What is being asked
The lines below, from the first through the one containing "conjunto por todo o projeto.", are to be given again exactly, with pictures left out and nothing added.
-- Opening Marker --
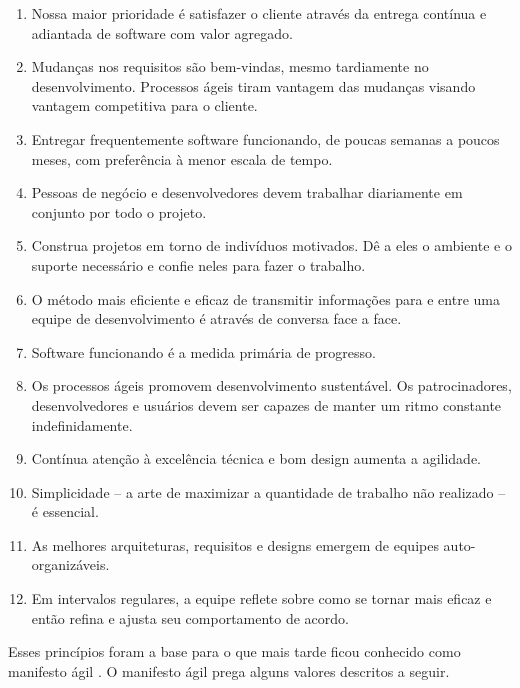 \documentclass[
	article,			%
	11pt,				%
	oneside,			%
	a4paper,			%
	english,			%
	brazil,				%
	sumario=tradicional
	]{abntex2}
\begin{document}
\begin{enumerate}
   \item Nossa maior prioridade é satisfazer o cliente através da entrega
   contínua e adiantada de software com valor agregado.
   \item Mudanças nos requisitos são bem-vindas, mesmo tardiamente no
   desenvolvimento. Processos ágeis tiram vantagem das mudanças visando
   vantagem competitiva para o cliente.
   \item Entregar frequentemente software funcionando, de poucas semanas a
   poucos meses, com preferência à menor escala de tempo.
   \item Pessoas de negócio e desenvolvedores devem trabalhar diariamente em
   conjunto por todo o projeto.
   \item Construa projetos em torno de indivíduos motivados. Dê a eles o
   ambiente e o suporte necessário e confie neles para fazer o trabalho.
   \item O método mais eficiente e eficaz de transmitir informações para e
   entre uma equipe de desenvolvimento é através de conversa face a face.
   \item Software funcionando é a medida primária de progresso.
   \item Os processos ágeis promovem desenvolvimento sustentável. Os
   patrocinadores, desenvolvedores e usuários devem ser capazes de manter um
   ritmo constante indefinidamente.
   \item Contínua atenção à excelência técnica e bom design aumenta a
   agilidade.
   \item Simplicidade -- a arte de maximizar a quantidade de trabalho não
   realizado -- é essencial.
   \item As melhores arquiteturas, requisitos e designs emergem de equipes
   auto-organizáveis.
   \item Em intervalos regulares, a equipe reflete sobre como se tornar mais
   eficaz e então refina e ajusta seu comportamento de acordo.
\end{enumerate}

Esses princípios foram a base para o que mais tarde ficou conhecido como
manifesto ágil \cite{agilemanifesto}. O manifesto ágil prega alguns valores
descritos a seguir.
\end{document}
-- Closing Marker --
Solution for this exercise
 \documentclass[
	article,			%
	11pt,				%
	oneside,			%
	a4paper,			%
	english,			%
	brazil,				%
	sumario=tradicional
	]{abntex2}
\begin{document}
\begin{enumerate}
   \item Nossa maior prioridade é satisfazer o cliente através da entrega
   contínua e adiantada de software com valor agregado.
   \item Mudanças nos requisitos são bem-vindas, mesmo tardiamente no
   desenvolvimento. Processos ágeis tiram vantagem das mudanças visando
   vantagem competitiva para o cliente.
   \item Entregar frequentemente software funcionando, de poucas semanas a
   poucos meses, com preferência à menor escala de tempo.
   \item Pessoas de negócio e desenvolvedores devem trabalhar diariamente em
   conjunto por todo o projeto.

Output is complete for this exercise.